Exercise brief:
Out of the listing below, copy every line that carries the string "would".

Available data:
/---

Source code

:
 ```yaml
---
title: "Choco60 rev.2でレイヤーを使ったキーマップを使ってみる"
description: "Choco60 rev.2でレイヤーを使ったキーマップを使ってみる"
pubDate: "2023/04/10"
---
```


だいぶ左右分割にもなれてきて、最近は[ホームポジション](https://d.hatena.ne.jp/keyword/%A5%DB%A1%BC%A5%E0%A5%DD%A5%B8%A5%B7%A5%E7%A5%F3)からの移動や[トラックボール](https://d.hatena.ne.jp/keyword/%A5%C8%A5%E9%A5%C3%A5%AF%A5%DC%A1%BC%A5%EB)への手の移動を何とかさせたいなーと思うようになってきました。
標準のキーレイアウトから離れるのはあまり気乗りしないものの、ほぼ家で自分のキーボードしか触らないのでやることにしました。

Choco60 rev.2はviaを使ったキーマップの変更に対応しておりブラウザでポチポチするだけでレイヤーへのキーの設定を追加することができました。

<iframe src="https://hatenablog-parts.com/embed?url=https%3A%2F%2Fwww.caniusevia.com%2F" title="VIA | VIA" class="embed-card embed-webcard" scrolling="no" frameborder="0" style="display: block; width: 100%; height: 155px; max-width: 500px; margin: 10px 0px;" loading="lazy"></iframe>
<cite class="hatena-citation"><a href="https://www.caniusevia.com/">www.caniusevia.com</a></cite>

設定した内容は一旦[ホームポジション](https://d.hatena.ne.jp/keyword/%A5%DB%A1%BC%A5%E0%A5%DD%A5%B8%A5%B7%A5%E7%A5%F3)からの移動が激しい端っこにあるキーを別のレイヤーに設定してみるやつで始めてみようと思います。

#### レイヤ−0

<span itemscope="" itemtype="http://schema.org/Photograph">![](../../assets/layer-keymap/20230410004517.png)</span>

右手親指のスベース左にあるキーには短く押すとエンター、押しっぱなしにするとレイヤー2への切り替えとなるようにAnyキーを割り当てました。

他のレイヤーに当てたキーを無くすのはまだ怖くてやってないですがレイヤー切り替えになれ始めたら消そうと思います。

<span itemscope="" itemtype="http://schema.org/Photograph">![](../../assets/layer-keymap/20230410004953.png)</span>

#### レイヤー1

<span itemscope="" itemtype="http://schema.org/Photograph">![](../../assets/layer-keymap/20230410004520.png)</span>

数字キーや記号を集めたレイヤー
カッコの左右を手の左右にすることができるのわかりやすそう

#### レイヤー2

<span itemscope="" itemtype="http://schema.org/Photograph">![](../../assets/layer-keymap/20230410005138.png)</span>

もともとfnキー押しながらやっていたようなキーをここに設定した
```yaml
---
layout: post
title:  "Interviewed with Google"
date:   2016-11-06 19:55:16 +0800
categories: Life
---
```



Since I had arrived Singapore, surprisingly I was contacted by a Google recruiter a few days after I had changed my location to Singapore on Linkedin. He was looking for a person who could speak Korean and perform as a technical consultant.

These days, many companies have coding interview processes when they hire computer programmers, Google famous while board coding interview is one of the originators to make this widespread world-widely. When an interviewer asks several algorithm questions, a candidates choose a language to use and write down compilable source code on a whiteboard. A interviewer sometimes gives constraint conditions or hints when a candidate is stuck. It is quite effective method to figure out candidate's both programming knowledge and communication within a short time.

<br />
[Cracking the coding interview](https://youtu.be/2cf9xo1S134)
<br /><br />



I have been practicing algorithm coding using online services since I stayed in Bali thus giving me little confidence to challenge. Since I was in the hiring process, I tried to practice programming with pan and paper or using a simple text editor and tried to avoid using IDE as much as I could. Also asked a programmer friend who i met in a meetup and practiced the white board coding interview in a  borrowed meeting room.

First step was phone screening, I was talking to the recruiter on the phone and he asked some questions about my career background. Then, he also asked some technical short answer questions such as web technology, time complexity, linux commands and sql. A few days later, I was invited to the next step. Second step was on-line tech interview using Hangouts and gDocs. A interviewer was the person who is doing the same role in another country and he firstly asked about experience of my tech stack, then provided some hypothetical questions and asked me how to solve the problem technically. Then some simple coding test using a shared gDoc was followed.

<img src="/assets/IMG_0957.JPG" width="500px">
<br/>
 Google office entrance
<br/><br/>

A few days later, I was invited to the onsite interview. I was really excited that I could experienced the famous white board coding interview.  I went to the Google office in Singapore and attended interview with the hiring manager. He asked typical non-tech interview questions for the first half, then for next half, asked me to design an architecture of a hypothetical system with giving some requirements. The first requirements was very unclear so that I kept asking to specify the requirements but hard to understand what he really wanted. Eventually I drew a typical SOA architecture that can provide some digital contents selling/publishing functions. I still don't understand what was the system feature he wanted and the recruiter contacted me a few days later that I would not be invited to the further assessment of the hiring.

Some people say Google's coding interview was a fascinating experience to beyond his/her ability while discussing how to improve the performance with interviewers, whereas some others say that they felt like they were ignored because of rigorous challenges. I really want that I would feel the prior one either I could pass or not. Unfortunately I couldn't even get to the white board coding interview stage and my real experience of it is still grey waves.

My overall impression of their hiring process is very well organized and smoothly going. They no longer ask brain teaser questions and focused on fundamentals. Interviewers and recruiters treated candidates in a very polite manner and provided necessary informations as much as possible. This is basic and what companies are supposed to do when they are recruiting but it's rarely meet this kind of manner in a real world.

\---

Answer below:
A few days later, I was invited to the onsite interview. I was really excited that I could experienced the famous white board coding interview.  I went to the Google office in Singapore and attended interview with the hiring manager. He asked typical non-tech interview questions for the first half, then for next half, asked me to design an architecture of a hypothetical system with giving some requirements. The first requirements was very unclear so that I kept asking to specify the requirements but hard to understand what he really wanted. Eventually I drew a typical SOA architecture that can provide some digital contents selling/publishing functions. I still don't understand what was the system feature he wanted and the recruiter contacted me a few days later that I would not be invited to the further assessment of the hiring.
Some people say Google's coding interview was a fascinating experience to beyond his/her ability while discussing how to improve the performance with interviewers, whereas some others say that they felt like they were ignored because of rigorous challenges. I really want that I would feel the prior one either I could pass or not. Unfortunately I couldn't even get to the white board coding interview stage and my real experience of it is still grey waves.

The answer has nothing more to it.